Superconductor exhibiting magnetic levitation. (Image Credit: Department of Theoretical Physics at Ural University)

Researchers at the Department of Energy's SLAC National Accelerator Laboratory published a paper suggesting how scientists can engineer superconductors (conductors that have exactly zero electrical resistance) to work at high temperatures.

High temperature superconductors represent a new class of materials that exhibit incredible superconducting and magnetic properties. They are ceramic materials paired with layers of copper-oxide (which usually doesn't conduct electricity), spaced by layers of atoms (when paired with something like barium, copper-oxide can then become a superconductor). These superconductors have transition temperatures (temperatures below which they superconduct) as high as 139 K (-135 °C), whereas conventional (low-temperature) superconductors have transitional temperatures below 30 K (-243 °C).

The effect of replacing these atoms either reduces or increases the amount of electrons in the material, a technique commonly referred to as "doping".

Previous Attempts:

This technique may sound easy enough, in theory, however it is truly very difficult to determine how doping alters the properties of the material on a microscopic scale. Researchers at The Paul Scherrer Institute (PSI) used resonant inelastic x-ray scattering (RIXS), which is an experimental technique where high energy x-ray photons are scattered off matter, inelastically (whereby some of the kinetic energy from photons is lost).

"This facility currently boasts the highest resolution in the world and can reveal how individual charge carriers – the electrons - move under the stimuli of the incident X-rays. The results of such stimuli are excitations that can be imagined as waves spreading through the material if one of its properties changes somewhere" explains Thorsten Schmitt, a researcher responsible for the facility.

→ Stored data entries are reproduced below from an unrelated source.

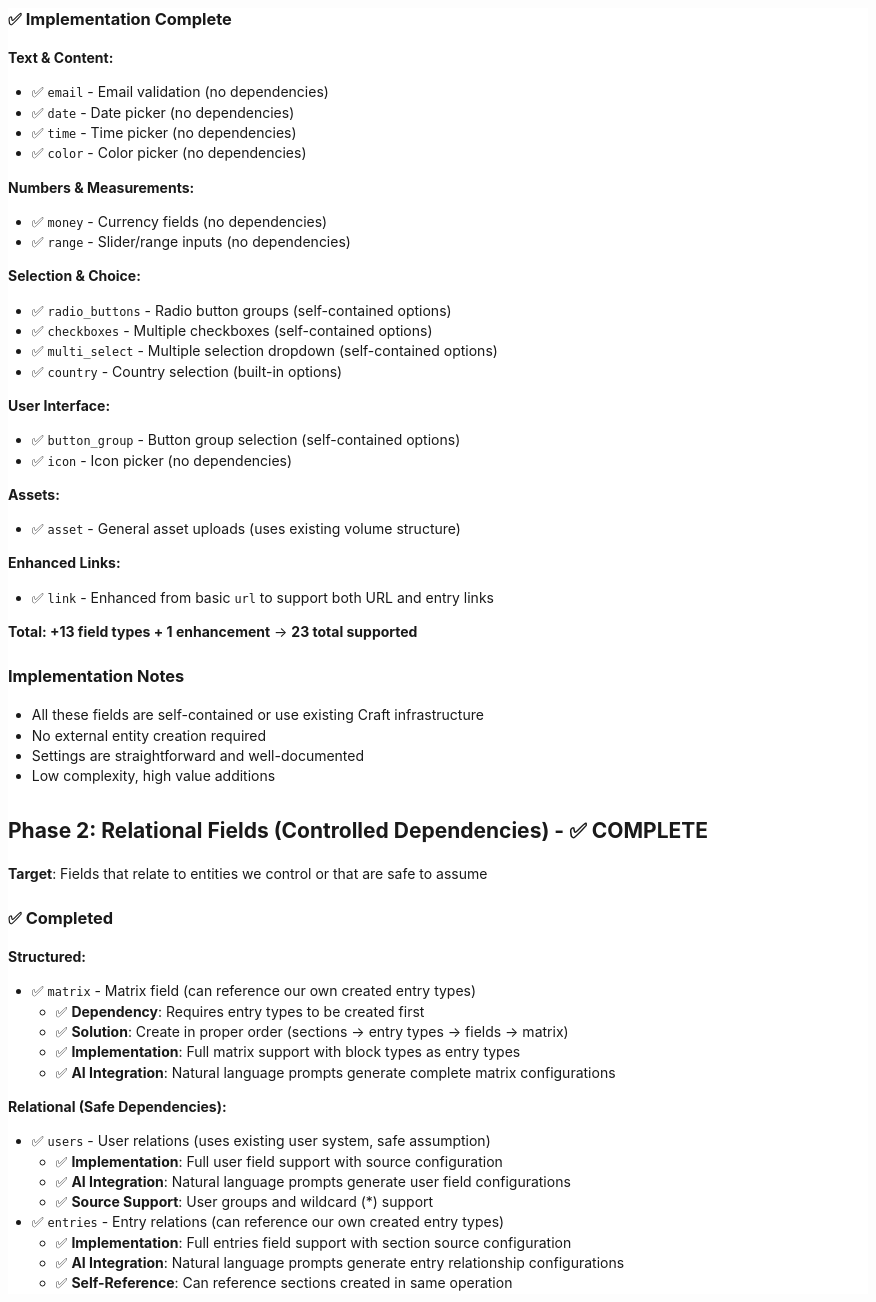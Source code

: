 ### ✅ Implementation Complete
**Text & Content:**
- ✅ `email` - Email validation (no dependencies)
- ✅ `date` - Date picker (no dependencies)
- ✅ `time` - Time picker (no dependencies)
- ✅ `color` - Color picker (no dependencies)

**Numbers & Measurements:**
- ✅ `money` - Currency fields (no dependencies)
- ✅ `range` - Slider/range inputs (no dependencies)

**Selection & Choice:**
- ✅ `radio_buttons` - Radio button groups (self-contained options)
- ✅ `checkboxes` - Multiple checkboxes (self-contained options)
- ✅ `multi_select` - Multiple selection dropdown (self-contained options)
- ✅ `country` - Country selection (built-in options)

**User Interface:**
- ✅ `button_group` - Button group selection (self-contained options)
- ✅ `icon` - Icon picker (no dependencies)

**Assets:**
- ✅ `asset` - General asset uploads (uses existing volume structure)

**Enhanced Links:**
- ✅ `link` - Enhanced from basic `url` to support both URL and entry links

**Total: +13 field types + 1 enhancement** → **23 total supported**

### Implementation Notes
- All these fields are self-contained or use existing Craft infrastructure
- No external entity creation required
- Settings are straightforward and well-documented
- Low complexity, high value additions

## Phase 2: Relational Fields (Controlled Dependencies) - ✅ COMPLETE
**Target**: Fields that relate to entities we control or that are safe to assume

### ✅ Completed
**Structured:**
- ✅ `matrix` - Matrix field (can reference our own created entry types)
  - ✅ **Dependency**: Requires entry types to be created first
  - ✅ **Solution**: Create in proper order (sections → entry types → fields → matrix)
  - ✅ **Implementation**: Full matrix support with block types as entry types
  - ✅ **AI Integration**: Natural language prompts generate complete matrix configurations

**Relational (Safe Dependencies):**
- ✅ `users` - User relations (uses existing user system, safe assumption)
  - ✅ **Implementation**: Full user field support with source configuration
  - ✅ **AI Integration**: Natural language prompts generate user field configurations
  - ✅ **Source Support**: User groups and wildcard (*) support
- ✅ `entries` - Entry relations (can reference our own created entry types)
  - ✅ **Implementation**: Full entries field support with section source configuration
  - ✅ **AI Integration**: Natural language prompts generate entry relationship configurations
  - ✅ **Self-Reference**: Can reference sections created in same operation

A phenomenon known as magnetic order —  which deals with the distribution of electrical charges in a material — can emerge as the electrons behave like tiny magnets, inducing waves if this order is disrupted.

Iron selenide on top of STO. Image credit: phys.org

The excitations, however, do not spread out in the same direction in which the individual magnets have been displaced, they, instead, behave similarly to water: making waves travel across the surface, although the individual water molecules only move up and down.

The Current Attempt:

In the paper, the researchers at SLAC explain why a thin layer of iron selenide superconductors work at much higher temperatures when placed on top of strontium titanate (SrTiO3, or STO).  The scientists concluded that the natural vibrations within the STO travel up into the iron selenide film in discrete packets. These vibrations, in turn, give it the energy it needs to superconduct at higher temperatures than possible without the STO.

Strontium titanate in the form of its naturally occurring mineral: Tausonite. (via: WikipediaCommons)

"Our simulations indicate that this approach - using natural vibrations in one material to boost superconductivity in another - could be used to raise the operating temperature of iron-based superconductors by at least 50 percent," said Zhi-Xun Shen, the senior author of the paper.

The researchers discovered that when a single layer of iron selenide film is placed on top of STO, its transition temperature rose from 8 K to almost 77 K.

"This is a very impressive experiment, one that would have been very difficult to impossible to do anywhere else," said Andrew Millis, a theoretical condensed matter physicist at Columbia University, who was not involved in the study. "And it's clearly telling us something important about why putting one thin layer of iron selenide on this substrate, which everyone thought was inert and boring, changes things so dramatically. It opens lots of interesting questions, and it will definitely stimulate a lot of research".

What Could This Mean For Science?

Superconductivity is nothing new, low-temperature superconducting magnets have already been used in equipment ranging from MRI machines to the Large Hadron Collider (LHC). However, since the superconductors are low-temperature, they need to be cooled, which is no easy task. Scientists at the LHC cool the systems down to an operating temperature of 1.9 K, which is colder than outer space. They accomplish this by using liquid helium to cool down various parts of the 27km long LHC, making the maintenance of such technologies extremely difficult and very expensive.

Cryogenics system at LHC. (Image credit: CERN)

Although low-temperature superconductors might be the answer to this problem someday, for now, there are still a few issues left to be worked out. The researchers still don't know what holds the electron pairs together (this is the process by which they carry current in high-temperature superconductors).

The new results "point to a new direction that people have not considered before," SLAC Staff Scientist, Moore said. "They have the potential to really break records in high-temperature superconductivity and give us a new understanding of things we've been struggling with for years."

He added that SLAC is developing a new X-ray beamline at SSRL, with a more advanced ARPES system, to create and study these exotic materials.Moore finishes,

"The goal is to one day produce room-temperature superconductors, which could revolutionize society by making every electricity-driven machine run at near perfect efficiency, with very minimal energy losses. With the help of the scientists at SLAC and their research into this field, someday this technology might be available, ushering in a new technological revolution."